Chris Barr said he was given the worst news of his life three years ago. 

"You've had a catastrophic neck injury. You're paralyzed from the neck down," a doctor told Barr after he fell while surfing at Ocean Beach in San Francisco.

Barr's neck was fractured in eight places.

"I went surfing, like I had every weekend for 10 years, and I fell," the now 55-year-old Barr told the Free Press. "I went headfirst into the ocean floor with enough force to break my neck."

Barr was a quadriplegic — he couldn't use his arms or his legs. Hopeless, he asked to be taken off the ventilator keeping him alive in a hospital bed. His family convinced him to hold on.

Then Dr. Mohamad Bydon, a Michigan native and neurosurgeon at Mayo Clinic in Rochester, Minnesota, made contact with the Barr family.
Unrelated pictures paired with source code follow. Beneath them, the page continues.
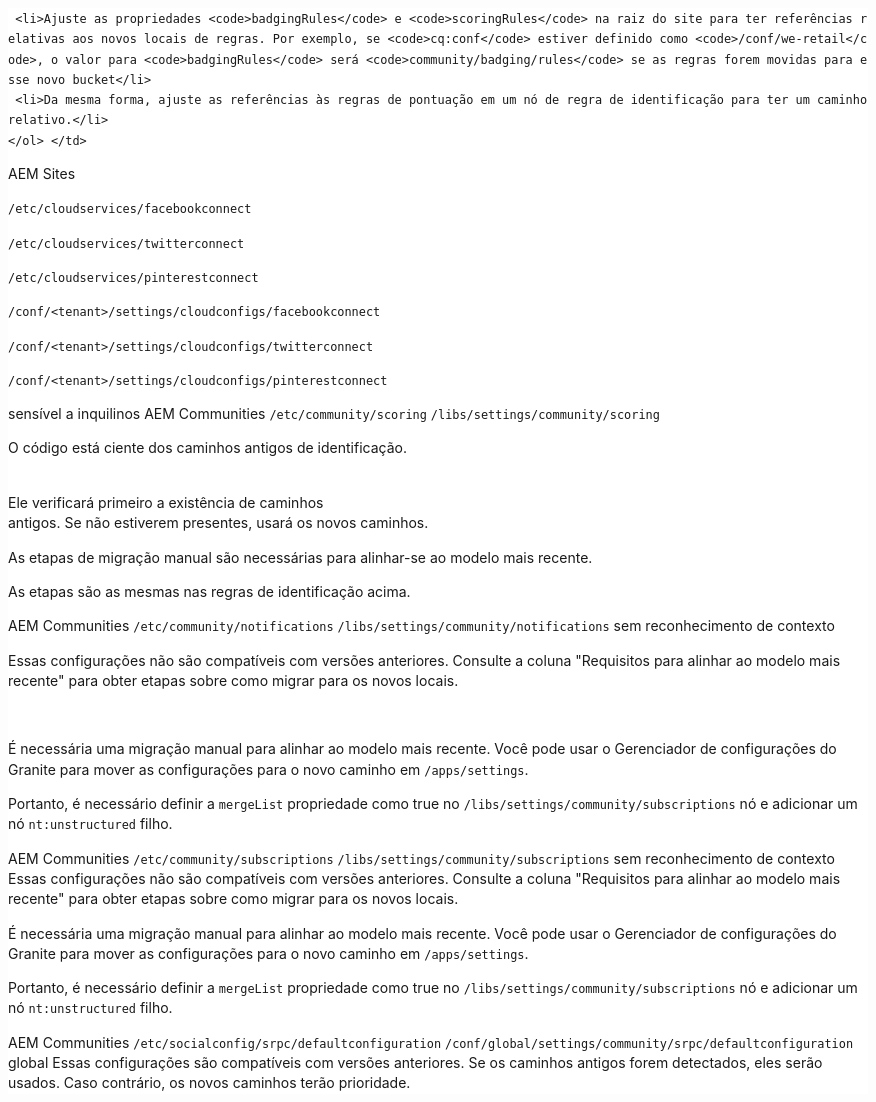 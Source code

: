      <li>Ajuste as propriedades <code>badgingRules</code> e <code>scoringRules</code> na raiz do site para ter referências relativas aos novos locais de regras. Por exemplo, se <code>cq:conf</code> estiver definido como <code>/conf/we-retail</code>, o valor para <code>badgingRules</code> será <code>community/badging/rules</code> se as regras forem movidas para esse novo bucket</li>
     <li>Da mesma forma, ajuste as referências às regras de pontuação em um nó de regra de identificação para ter um caminho relativo.</li>
    </ol> </td>
  </tr>
  <tr>
   <td>AEM Sites</td>
   <td><p><code>/etc/cloudservices/facebookconnect</code></p> <p><code>/etc/cloudservices/twitterconnect</code></p> <p><code>/etc/cloudservices/pinterestconnect</code></p> </td>
   <td><p><code>/conf/&lt;tenant&gt;/settings/cloudconfigs/facebookconnect</code></p> <p><code>/conf/&lt;tenant&gt;/settings/cloudconfigs/twitterconnect</code></p> <p><code>/conf/&lt;tenant&gt;/settings/cloudconfigs/pinterestconnect</code></p> </td>
   <td>sensível a inquilinos</td>
   <td> </td>
   <td> </td>
  </tr>
  <tr>
   <td>AEM Communities</td>
   <td><code>/etc/community/scoring</code></td>
   <td><code>/libs/settings/community/scoring</code></td>
   <td> </td>
   <td><p>O código está ciente dos caminhos antigos de identificação.</p> <p><br /> Ele verificará primeiro a existência de caminhos<br /> antigos. Se não estiverem presentes, usará os novos caminhos.</p> </td>
   <td><p>As etapas de migração manual são necessárias para alinhar-se ao modelo mais recente.</p> <p>As etapas são as mesmas nas regras de identificação acima.</p> </td>
  </tr>
  <tr>
   <td>AEM Communities</td>
   <td><code>/etc/community/notifications</code></td>
   <td><code>/libs/settings/community/notifications</code></td>
   <td>sem reconhecimento de contexto</td>
   <td><p>Essas configurações não são compatíveis com versões anteriores. Consulte a coluna "Requisitos para alinhar ao modelo mais recente" para obter etapas sobre como migrar para os novos locais.<br /> </p> <br /> </td>
   <td><p>É necessária uma migração manual para alinhar ao modelo mais recente. Você pode usar o Gerenciador de configurações do Granite para mover as configurações para o novo caminho em <code>/apps/settings</code>.</p> <p>Portanto, é necessário definir a <code>mergeList</code> propriedade como true no <code>/libs/settings/community/subscriptions</code> nó e adicionar um nó <code>nt:unstructured</code> filho.<br /> </p> </td>
  </tr>
  <tr>
   <td>AEM Communities</td>
   <td><code>/etc/community/subscriptions</code></td>
   <td><code>/libs/settings/community/subscriptions</code></td>
   <td>sem reconhecimento de contexto</td>
   <td>Essas configurações não são compatíveis com versões anteriores. Consulte a coluna "Requisitos para alinhar ao modelo mais recente" para obter etapas sobre como migrar para os novos locais.</td>
   <td><p>É necessária uma migração manual para alinhar ao modelo mais recente. Você pode usar o Gerenciador de configurações do Granite para mover as configurações para o novo caminho em <code>/apps/settings</code>.</p> <p>Portanto, é necessário definir a <code>mergeList</code> propriedade como true no <code>/libs/settings/community/subscriptions</code> nó e adicionar um nó <code>nt:unstructured</code> filho.</p> </td>
  </tr>
  <tr>
   <td>AEM Communities</td>
   <td><code>/etc/socialconfig/srpc/defaultconfiguration</code></td>
   <td><code>/conf/global/settings/community/srpc/defaultconfiguration</code></td>
   <td>global</td>
   <td>Essas configurações são compatíveis com versões anteriores. Se os caminhos antigos forem detectados, eles serão usados. Caso contrário, os novos caminhos terão prioridade.</td> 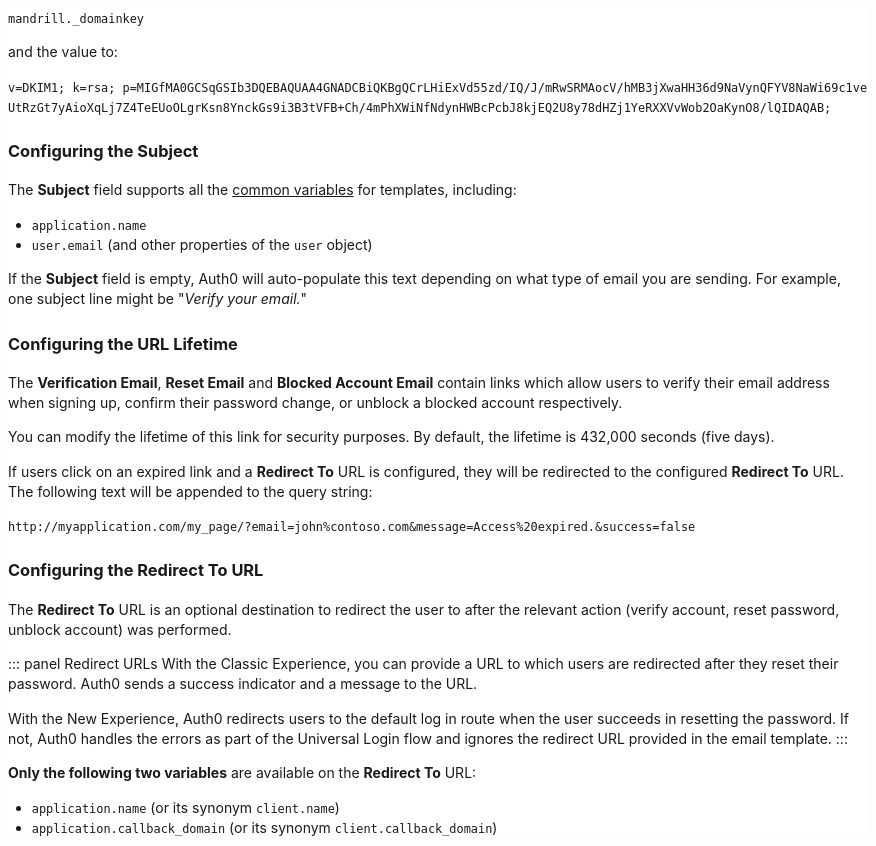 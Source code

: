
 ```text
mandrill._domainkey
```

and the value to:

```text
v=DKIM1; k=rsa; p=MIGfMA0GCSqGSIb3DQEBAQUAA4GNADCBiQKBgQCrLHiExVd55zd/IQ/J/mRwSRMAocV/hMB3jXwaHH36d9NaVynQFYV8NaWi69c1veUtRzGt7yAioXqLj7Z4TeEUoOLgrKsn8YnckGs9i3B3tVFB+Ch/4mPhXWiNfNdynHWBcPcbJ8kjEQ2U8y78dHZj1YeRXXVvWob2OaKynO8/lQIDAQAB;
```

### Configuring the Subject

The **Subject** field supports all the [common variables](#common-variables) for templates, including:

* `application.name` 
* `user.email` (and other properties of the `user` object)

If the **Subject** field is empty, Auth0 will auto-populate this text depending on what type of email you are sending. For example, one subject line might be "*Verify your email.*"

### Configuring the URL Lifetime

The **Verification Email**, **Reset Email** and **Blocked Account Email** contain links which allow users to verify their email address when signing up, confirm their password change, or unblock a blocked account respectively.

You can modify the lifetime of this link for security purposes. By default, the lifetime is 432,000 seconds (five days).

If users click on an expired link and a **Redirect To** URL is configured, they will be redirected to the configured **Redirect To** URL. The following text will be appended to the query string:

```text
http://myapplication.com/my_page/?email=john%contoso.com&message=Access%20expired.&success=false
```

### Configuring the Redirect To URL

The **Redirect To** URL is an optional destination to redirect the user to after the relevant action (verify account, reset password, unblock account) was performed.

::: panel Redirect URLs
With the Classic Experience, you can provide a URL to which users are redirected after they reset their password. Auth0 sends a success indicator and a message to the URL.

With the New Experience, Auth0 redirects users to the default log in route when the user succeeds in resetting the password. If not, Auth0 handles the errors as part of the Universal Login flow and ignores the redirect URL provided in the email template.
:::

**Only the following two variables** are available on the **Redirect To** URL:

* `application.name` (or its synonym `client.name`)
* `application.callback_domain` (or its synonym `client.callback_domain`)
Bydon became the hope that Barr was looking for when he offered to make him the first patient in an innovative stem cell transplant trial he was leading with his team.

"He’s a wonderful person," Bydon said of Barr. "It’s never easy to be patient 1 because it’s a treatment that hasn’t been given before in the setting that we gave it and he really was the perfect person."

Barr turned out to be a "super responder" to the Mayo Clinic trial, which involved taking stem cells from Barr's belly fat and injecting them into his spinal cord.  

“After we treated him, the improvements started to come quickly,” Bydon said.

Barr initially hit small milestones like tying his shoes, but even surprised himself when he began to walk with assistance six months after injection. Two years after his injury and 12 months following injection, Barr was able to stand and walk on his own. 

"What Dr. Bydon and the Mayo Clinic team are doing is absolutely giving light where there was darkness and providing hope for people with spinal cord injuries," said Barr. "He's the LeBron James of neurosurgery."

Bydon said the two have since become friends.

“I’m so happy for Chris and for his recovery that we’re seeing," Bydon said. "I want that to become what we can offer across the board, not everybody will have that same recovery of course.”